Re: [Virtio-fs] [PATCH v2 3/6] tools/virtiofsd: xattr name mappings: Add

qemu-devel
[Date Prev][Date Next][Thread Prev][Thread Next][Date Index][Thread Index]
Re: [Virtio-fs] [PATCH v2 3/6] tools/virtiofsd: xattr name mappings: Add

From:	Vivek Goyal
Subject:	Re: [Virtio-fs] [PATCH v2 3/6] tools/virtiofsd: xattr name mappings: Add option
Date:	Tue, 20 Oct 2020 13:20:32 -0400
On Fri, Sep 18, 2020 at 06:38:38PM +0100, Dr. David Alan Gilbert wrote:
> * Vivek Goyal (vgoyal@redhat.com) wrote:
> > On Thu, Aug 27, 2020 at 04:36:54PM +0100, Dr. David Alan Gilbert (git) 
> > wrote:
> > > From: "Dr. David Alan Gilbert" <dgilbert@redhat.com>
> > > 
> > > Add an option to define mappings of xattr names so that
> > > the client and server filesystems see different views.
> > > This can be used to have different SELinux mappings as
> > > seen by the guest, to run the virtiofsd with less privileges
> > > (e.g. in a case where it can't set trusted/system/security
> > > xattrs but you want the guest to be able to), or to isolate
> > > multiple users of the same name; e.g. trusted attributes
> > > used by stacking overlayfs.
> > > 
> > > A mapping engine is used wit 3 simple rules; the rules can
> > > be combined to allow most useful mapping scenarios.
> > > The ruleset is defined by -o xattrmap='rules...'.
> > > 
> > > This patch doesn't use the rule maps yet.
> > > 
> > > Signed-off-by: Dr. David Alan Gilbert <dgilbert@redhat.com>
> > > ---
> > >  docs/tools/virtiofsd.rst         |  55 ++++++++++++
> > >  tools/virtiofsd/passthrough_ll.c | 148 +++++++++++++++++++++++++++++++
> > >  2 files changed, 203 insertions(+)
> > > 
> > > diff --git a/docs/tools/virtiofsd.rst b/docs/tools/virtiofsd.rst
> > > index 824e713491..2efa16d3c5 100644
> > > --- a/docs/tools/virtiofsd.rst
> > > +++ b/docs/tools/virtiofsd.rst
> > > @@ -107,6 +107,60 @@ Options
> > >    performance.  ``auto`` acts similar to NFS with a 1 second metadata 
> > > cache
> > >    timeout.  ``always`` sets a long cache lifetime at the expense of 
> > > coherency.
> > >  
> > > +xattr-mapping
> > > +-------------
> > > +
> > > +By default the name of xattr's used by the client are passed through to 
> > > the server
> > > +file system.  This can be a problem where either those xattr names are 
> > > used
> > > +by something on the server (e.g. selinux client/server confusion) or if 
> > > the
> > > +virtiofsd is running in a container with restricted priviliges where it 
> > > cannot
> > > +access some attributes.
> > > +
> > > +A mapping of xattr names can be made using -o xattrmap=mapping where the 
> > > ``mapping``
> > > +string consists of a series of rules.
> > > +
> > > +The first matching rule terminates the mapping.
> > > +
> > > +Each rule consists of a number of fields separated with a separator that 
> > > is the
> > > +first non-white space character in the rule.  This separator must then 
> > > be used
> > > +for the whole rule.
> > > +White space may be added before and after each rule.
> > > +Using ':' as the separator a rule is of the form:
> > > +
> > > +``:scope:type:key:prepend:``
> > 
> > Hi David,
> > 
> > This seems very genric and which makes it harder to understand and
> > harder to write rules. I am wondering do we really need this degree
> > of flexibility. Is it worth, dropping some of the requirements
> > and simplify the syntax.
> 
> I'm wondering perhaps if we could solve this by adding sugared simple
> versions but leaving the flexible syntax for those who need it.

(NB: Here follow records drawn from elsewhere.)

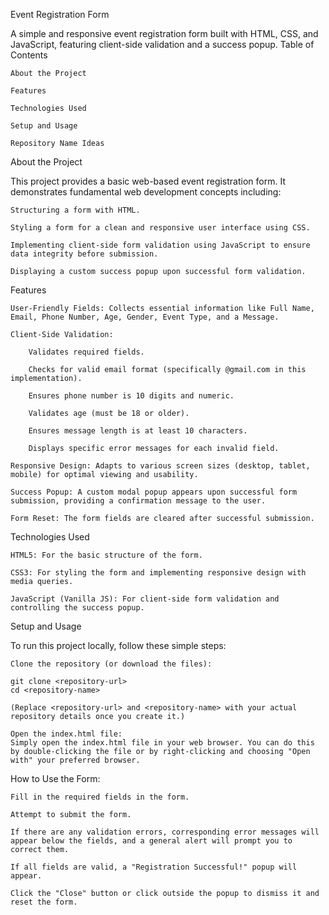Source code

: Event Registration Form

A simple and responsive event registration form built with HTML, CSS, and JavaScript, featuring client-side validation and a success popup.
Table of Contents

    About the Project

    Features

    Technologies Used

    Setup and Usage

    Repository Name Ideas

About the Project

This project provides a basic web-based event registration form. It demonstrates fundamental web development concepts including:

    Structuring a form with HTML.

    Styling a form for a clean and responsive user interface using CSS.

    Implementing client-side form validation using JavaScript to ensure data integrity before submission.

    Displaying a custom success popup upon successful form validation.

Features

    User-Friendly Fields: Collects essential information like Full Name, Email, Phone Number, Age, Gender, Event Type, and a Message.

    Client-Side Validation:

        Validates required fields.

        Checks for valid email format (specifically @gmail.com in this implementation).

        Ensures phone number is 10 digits and numeric.

        Validates age (must be 18 or older).

        Ensures message length is at least 10 characters.

        Displays specific error messages for each invalid field.

    Responsive Design: Adapts to various screen sizes (desktop, tablet, mobile) for optimal viewing and usability.

    Success Popup: A custom modal popup appears upon successful form submission, providing a confirmation message to the user.

    Form Reset: The form fields are cleared after successful submission.

Technologies Used

    HTML5: For the basic structure of the form.

    CSS3: For styling the form and implementing responsive design with media queries.

    JavaScript (Vanilla JS): For client-side form validation and controlling the success popup.

Setup and Usage

To run this project locally, follow these simple steps:

    Clone the repository (or download the files):

    git clone <repository-url>
    cd <repository-name>

    (Replace <repository-url> and <repository-name> with your actual repository details once you create it.)

    Open the index.html file:
    Simply open the index.html file in your web browser. You can do this by double-clicking the file or by right-clicking and choosing "Open with" your preferred browser.

How to Use the Form:

    Fill in the required fields in the form.

    Attempt to submit the form.

    If there are any validation errors, corresponding error messages will appear below the fields, and a general alert will prompt you to correct them.

    If all fields are valid, a "Registration Successful!" popup will appear.

    Click the "Close" button or click outside the popup to dismiss it and reset the form.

I guess fair enough. This syntax is so generic (hence complex), that
its not my first choice. But if others feel the need of such a 
generic mechanism, I am not going to get in the way.

> 
> > - I am wonderig why do we need to allow choice of separator.
> 
> I didnd't have that at first, but it was simple to add and solves
> the problem of if you have the separator in the string you want to
> substitute.

> 
> > - Wondering why do we need to allow separate rules for client/server.
> >   Once we start remapping something, is it not good enough that
> >   mapping be bidirectonal.
> > 
> > - Not sure why separate notion of "bad". To me once we decide to
> >   remap something, should automatically block unprefixed version.
> 
> I wanted to be able to block things rather than remap; for example
> just to block 'trusted.'
> 
> > IOW, what functionality we will lose if we just say
> > 
> > -o remap_xattr="trusted.".
> > 
> > This implies following.
> > 
> > A. If client is sending any xattr prefixed with "trusted.", prefix it
> > with "user.virtiofs".
> > 
> > B. Server filters out anything starting with "trusted."
> > 
> > C. If server sees "user.virtiofs.trusted." it strips "user.virtiofs".
> 

[ I had missed reading this email. Looking at it now. ]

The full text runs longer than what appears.